• What to do:
All of the data must be printed exactly; please include every line.

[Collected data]

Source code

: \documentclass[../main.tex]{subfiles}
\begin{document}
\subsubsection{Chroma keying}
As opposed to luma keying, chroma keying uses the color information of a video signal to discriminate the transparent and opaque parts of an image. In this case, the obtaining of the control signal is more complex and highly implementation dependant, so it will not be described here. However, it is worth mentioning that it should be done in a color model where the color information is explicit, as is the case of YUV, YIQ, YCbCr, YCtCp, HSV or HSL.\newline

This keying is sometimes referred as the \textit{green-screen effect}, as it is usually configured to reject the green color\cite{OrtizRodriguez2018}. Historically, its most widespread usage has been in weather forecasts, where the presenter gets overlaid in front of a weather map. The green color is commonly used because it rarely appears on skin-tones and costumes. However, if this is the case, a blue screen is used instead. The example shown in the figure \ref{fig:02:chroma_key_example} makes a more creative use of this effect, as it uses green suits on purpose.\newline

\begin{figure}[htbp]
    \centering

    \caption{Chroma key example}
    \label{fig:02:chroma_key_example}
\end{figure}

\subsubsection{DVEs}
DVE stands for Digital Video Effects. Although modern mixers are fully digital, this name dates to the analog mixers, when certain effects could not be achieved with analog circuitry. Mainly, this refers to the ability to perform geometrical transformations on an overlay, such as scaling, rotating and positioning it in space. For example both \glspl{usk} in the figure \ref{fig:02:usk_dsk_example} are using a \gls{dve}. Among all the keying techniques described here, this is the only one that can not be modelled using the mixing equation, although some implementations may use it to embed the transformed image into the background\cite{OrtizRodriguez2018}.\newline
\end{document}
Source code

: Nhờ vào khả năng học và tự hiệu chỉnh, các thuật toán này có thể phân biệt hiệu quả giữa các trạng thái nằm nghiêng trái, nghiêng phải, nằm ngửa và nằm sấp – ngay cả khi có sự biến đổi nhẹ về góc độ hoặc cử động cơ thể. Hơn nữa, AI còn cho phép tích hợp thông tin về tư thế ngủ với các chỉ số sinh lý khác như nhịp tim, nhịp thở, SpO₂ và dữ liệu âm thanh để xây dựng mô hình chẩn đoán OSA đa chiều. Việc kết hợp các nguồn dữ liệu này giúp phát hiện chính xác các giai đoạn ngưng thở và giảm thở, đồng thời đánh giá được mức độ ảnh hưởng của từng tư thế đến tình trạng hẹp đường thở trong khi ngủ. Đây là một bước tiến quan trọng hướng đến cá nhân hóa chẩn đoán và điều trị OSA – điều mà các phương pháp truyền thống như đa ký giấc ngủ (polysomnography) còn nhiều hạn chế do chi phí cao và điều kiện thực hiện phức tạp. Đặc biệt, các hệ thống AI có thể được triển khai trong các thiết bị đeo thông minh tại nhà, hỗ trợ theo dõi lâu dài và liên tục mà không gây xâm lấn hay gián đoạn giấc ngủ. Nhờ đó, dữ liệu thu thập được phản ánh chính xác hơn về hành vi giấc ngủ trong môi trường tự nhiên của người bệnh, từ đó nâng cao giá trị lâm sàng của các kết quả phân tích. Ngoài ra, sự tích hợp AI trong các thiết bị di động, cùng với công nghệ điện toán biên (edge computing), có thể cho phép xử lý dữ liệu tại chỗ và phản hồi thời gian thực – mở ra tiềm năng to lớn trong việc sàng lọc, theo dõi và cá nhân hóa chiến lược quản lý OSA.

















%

• Answer for this exercise:
Source code

: \documentclass[../main.tex]{subfiles}
\begin{document}
\subsubsection{Chroma keying}
As opposed to luma keying, chroma keying uses the color information of a video signal to discriminate the transparent and opaque parts of an image. In this case, the obtaining of the control signal is more complex and highly implementation dependant, so it will not be described here. However, it is worth mentioning that it should be done in a color model where the color information is explicit, as is the case of YUV, YIQ, YCbCr, YCtCp, HSV or HSL.\newline

This keying is sometimes referred as the \textit{green-screen effect}, as it is usually configured to reject the green color\cite{OrtizRodriguez2018}. Historically, its most widespread usage has been in weather forecasts, where the presenter gets overlaid in front of a weather map. The green color is commonly used because it rarely appears on skin-tones and costumes. However, if this is the case, a blue screen is used instead. The example shown in the figure \ref{fig:02:chroma_key_example} makes a more creative use of this effect, as it uses green suits on purpose.\newline

\begin{figure}[htbp]
    \centering

    \caption{Chroma key example}
    \label{fig:02:chroma_key_example}
\end{figure}

\subsubsection{DVEs}
DVE stands for Digital Video Effects. Although modern mixers are fully digital, this name dates to the analog mixers, when certain effects could not be achieved with analog circuitry. Mainly, this refers to the ability to perform geometrical transformations on an overlay, such as scaling, rotating and positioning it in space. For example both \glspl{usk} in the figure \ref{fig:02:usk_dsk_example} are using a \gls{dve}. Among all the keying techniques described here, this is the only one that can not be modelled using the mixing equation, although some implementations may use it to embed the transformed image into the background\cite{OrtizRodriguez2018}.\newline
\end{document}
Source code

: Nhờ vào khả năng học và tự hiệu chỉnh, các thuật toán này có thể phân biệt hiệu quả giữa các trạng thái nằm nghiêng trái, nghiêng phải, nằm ngửa và nằm sấp – ngay cả khi có sự biến đổi nhẹ về góc độ hoặc cử động cơ thể. Hơn nữa, AI còn cho phép tích hợp thông tin về tư thế ngủ với các chỉ số sinh lý khác như nhịp tim, nhịp thở, SpO₂ và dữ liệu âm thanh để xây dựng mô hình chẩn đoán OSA đa chiều. Việc kết hợp các nguồn dữ liệu này giúp phát hiện chính xác các giai đoạn ngưng thở và giảm thở, đồng thời đánh giá được mức độ ảnh hưởng của từng tư thế đến tình trạng hẹp đường thở trong khi ngủ. Đây là một bước tiến quan trọng hướng đến cá nhân hóa chẩn đoán và điều trị OSA – điều mà các phương pháp truyền thống như đa ký giấc ngủ (polysomnography) còn nhiều hạn chế do chi phí cao và điều kiện thực hiện phức tạp. Đặc biệt, các hệ thống AI có thể được triển khai trong các thiết bị đeo thông minh tại nhà, hỗ trợ theo dõi lâu dài và liên tục mà không gây xâm lấn hay gián đoạn giấc ngủ. Nhờ đó, dữ liệu thu thập được phản ánh chính xác hơn về hành vi giấc ngủ trong môi trường tự nhiên của người bệnh, từ đó nâng cao giá trị lâm sàng của các kết quả phân tích. Ngoài ra, sự tích hợp AI trong các thiết bị di động, cùng với công nghệ điện toán biên (edge computing), có thể cho phép xử lý dữ liệu tại chỗ và phản hồi thời gian thực – mở ra tiềm năng to lớn trong việc sàng lọc, theo dõi và cá nhân hóa chiến lược quản lý OSA.

















%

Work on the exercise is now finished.